In today's difficult commercial leasing market, building owners and leasing experts are continuously reviewing strategies for attracting new - and retaining existing quality tenants.

One of the more recent strategies to come forth is the conversion of existing rental offices into condominium office buildings. The opportunity for ownership of all of a building, is especially attractive to those who enjoy a taxexempt status.

According to the mayor's office, employees of New York City's not-for-profit organizations, including government agencies, spend approximately $30 billion annually on local goods and services. With one out of every eight persons in the city in not-for-profit, it behooves the city to take active measures to ensure that these organizations can afford to stay in New York and not succumb to suburban relocation trends.

Converting a Speculative Office Building

As with all speculative office buildings, the owner's primary interests are to lease-up, realize tenant income and to attract quality tenants who will be the catalyst for bringing similarly profiled firms into the building. For some owners, another option is to sell the building in its entirety.

The Hammerson Property Group, with only two of the 30 available office floors leased at their new 420 Fifth Avenue commercial office building, considered putting the building on the market.

When the Girl Scouts of America, seeking approximately 200,000 square feet of contiguous space, approached Hammerson, the owners reviewed their options. As the Girl Scouts are a not-for-profit organization and enjoy real estate tax exemptions, ownership was their objective; however, they were only interested in purchasing one-third of the building.

The prospect of having such a highly-respected organization become a major tenant along with its resulting financial gain was incentive enough for Hammerson to stay actively involved in the building. In reviewing their options, Hammerson decided to pursue the condominium conversion. 420 Fifth Avenue's office space is now more than 75 percent occupied.

As a condominium conversion gets underway, all building systems and elements within the structure must be meticulously described and delineated. Defining the bounds of each new tax lot necessitates understanding of just what is to be owned and by whom, including . all public and tenant areas, as well as structural and mechanical systems support areas.

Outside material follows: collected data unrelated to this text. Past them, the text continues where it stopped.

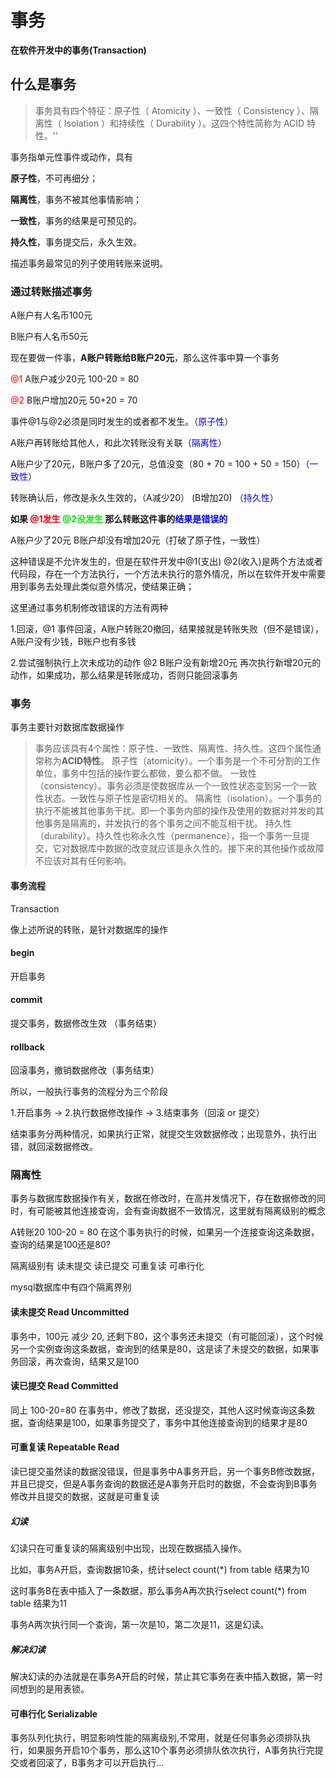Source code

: # 事务

**在软件开发中的事务(Transaction)**

## 什么是事务

> 事务具有四个特征：原子性（ Atomicity ）、一致性（ Consistency ）、隔离性（ Isolation ）和持续性（ Durability ）。这四个特性简称为 ACID 特性。''

事务指单元性事件或动作，具有

**原子性**，不可再细分；

**隔离性**，事务不被其他事情影响；

**一致性**，事务的结果是可预见的。

**持久性**，事务提交后，永久生效。

描述事务最常见的列子使用转账来说明。

### 通过转账描述事务

A账户有人名币100元

B账户有人名币50元

现在要做一件事，**A账户转账给B账户20元**，那么这件事中算一个事务

<font color=red>@1</font> A账户减少20元 100-20 = 80 

<font color=red>@2</font> B账户增加20元 50+20 = 70

事件@1与@2必须是同时发生的或者都不发生。（<font color=blue>原子性</font>）

A账户再转账给其他人，和此次转账没有关联（<font color=blue>隔离性</font>）

A账户少了20元，B账户多了20元，总值没变（80 + 70 = 100 + 50 = 150）（<font color=blue>一致性</font>）

转账确认后，修改是永久生效的，（A减少20） (B增加20)  （<font color=blue>持久性</font>）

**如果 <font color=red>@1发生</font> <font color=gree>@2没发生</font> 那么转账这件事的<font color=blue>结果是错误的</font>**

A账户少了20元 B账户却没有增加20元（打破了原子性，一致性）

这种错误是不允许发生的，但是在软件开发中@1(支出) @2(收入)是两个方法或者代码段，存在一个方法执行，一个方法未执行的意外情况，所以在软件开发中需要用到事务去处理此类似意外情况，使结果正确；

这里通过事务机制修改错误的方法有两种

1.回滚，@1 事件回滚，A账户转账20撤回，结果接就是转账失败（但不是错误），A账户没有少钱，B账户也有多钱

2.尝试强制执行上次未成功的动作 @2 B账户没有新增20元 再次执行新增20元的动作，如果成功，那么结果是转账成功，否则只能回滚事务





### 事务

事务主要针对数据库数据操作

>事务应该具有4个属性：原子性、一致性、隔离性、持久性。这四个属性通常称为**ACID特性**。
>原子性（atomicity）。一个事务是一个不可分割的工作单位，事务中包括的操作要么都做，要么都不做。
>一致性（consistency）。事务必须是使数据库从一个一致性状态变到另一个一致性状态。一致性与原子性是密切相关的。
>隔离性（isolation）。一个事务的执行不能被其他事务干扰。即一个事务内部的操作及使用的数据对并发的其他事务是隔离的，并发执行的各个事务之间不能互相干扰。
>持久性（durability）。持久性也称永久性（permanence），指一个事务一旦提交，它对数据库中数据的改变就应该是永久性的。接下来的其他操作或故障不应该对其有任何影响。



#### 事务流程

Transaction

像上述所说的转账，是针对数据库的操作

#### begin

开启事务

#### commit

提交事务，数据修改生效 （事务结束）

#### rollback

回滚事务，撤销数据修改（事务结束）

所以，一般执行事务的流程分为三个阶段

1.开启事务 -> 2.执行数据修改操作 -> 3.结束事务（回滚 or 提交）

结束事务分两种情况，如果执行正常，就提交生效数据修改；出现意外，执行出错，就回滚数据修改。





### 隔离性

事务与数据库数据操作有关，数据在修改时，在高并发情况下，存在数据修改的同时，有可能被其他连接查询，会有查询数据不一致情况，这里就有隔离级别的概念

A转账20 100-20 = 80  在这个事务执行的时候，如果另一个连接查询这条数据，查询的结果是100还是80?

隔离级别有  读未提交 读已提交 可重复读  可串行化

mysql数据库中有四个隔离界别

#### 读未提交 Read Uncommitted

事务中，100元 减少 20,  还剩下80，这个事务还未提交（有可能回滚），这个时候另一个实例查询这条数据，查询到的结果是80，这是读了未提交的数据，如果事务回滚，再次查询，结果又是100



#### 读已提交 Read Committed

同上 100-20=80 在事务中，修改了数据，还没提交，其他人这时候查询这条数据，查询结果是100，如果事务提交了，事务中其他连接查询到的结果才是80



#### 可重复读 Repeatable Read

读已提交虽然读的数据没错误，但是事务中A事务开启，另一个事务B修改数据，并且已提交，但是A事务查询的数据还是A事务开启时的数据，不会查询到B事务修改并且提交的数据，这就是可重复读

##### 幻读

幻读只在可重复读的隔离级别中出现，出现在数据插入操作。

比如，事务A开启，查询数据10条，统计select count(*) from table 结果为10

这时事务B在表中插入了一条数据，那么事务A再次执行select count(*) from table 结果为11

事务A两次执行同一个查询，第一次是10，第二次是11，这是幻读。

##### 解决幻读

解决幻读的办法就是在事务A开启的时候，禁止其它事务在表中插入数据，第一时间想到的是用表锁。



#### 可串行化 **Serializable**

事务队列化执行，明显影响性能的隔离级别,不常用，就是任何事务必须排队执行，如果服务开启10个事务，那么这10个事务必须排队依次执行，A事务执行完提交或者回滚了，B事务才可以开启执行...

Coordination and consistency between the client, the client's lawyers and the architect are crucial to successful condominium conversion. In the case of 420 Fifth Avenue, the architects had to move expeditiously in order to meet the owner's December 31, 1991 closing, and to complete the process by the critical New York City Tax Status Day of Jan. 5, 1992. Missing this deadline could have cost Hammerson the deal, or the Girl Scouts of America an entire year's worth of real estate taxes, despite their tax exempt status.

Brennan Beer Gotman is now performing a similar condominium conversion for a prime tenant in a trophy office building in midtown, for which the firm was not the original architect.

With expertise garnered from the 420 Fifth Avenue conversion the firm is reviewing, verifying and certifying all existing space, redrawing where necessary.

Using information from existing CADD drawings, the firm has verified measurements in order to certify this data as accurate, and obtain the needed area calculations that are critical to tax lot subdivisions.

The fact that this building conversion dealt with existing tenants in place versus being put on the market for sale, meant that no offering plan was needed. This simplified the filing process by not involving the State Attorney General's review, as was required at 420 Fifth Avenue.

From the building owner's perspective, when all criteria fall into place, condominium conversion is a one-shot cash deal, which in a soft market may make sense.

Condominium conversion may not have universal appeal, as the average tenant may not necessarily want to become an "owner." It is therefore best suited to a tenant who wants to benefit from ownership status without the implications of being a landlord.

In a condominium conversion, the architect is one of the principal players needed to complete and certify a package that accurately describes, delineates, and calculates the areas of the property being sold. While in some cases this might be the original building's Architect of Record, the most important issue is the ability of the architect to accurately represent the client's interest in accountability to the city and state. The architect's proven track record in similar conversions and complete comprehension of the intricate filing process is invaluable to the timely completion of a successful condominium conversion.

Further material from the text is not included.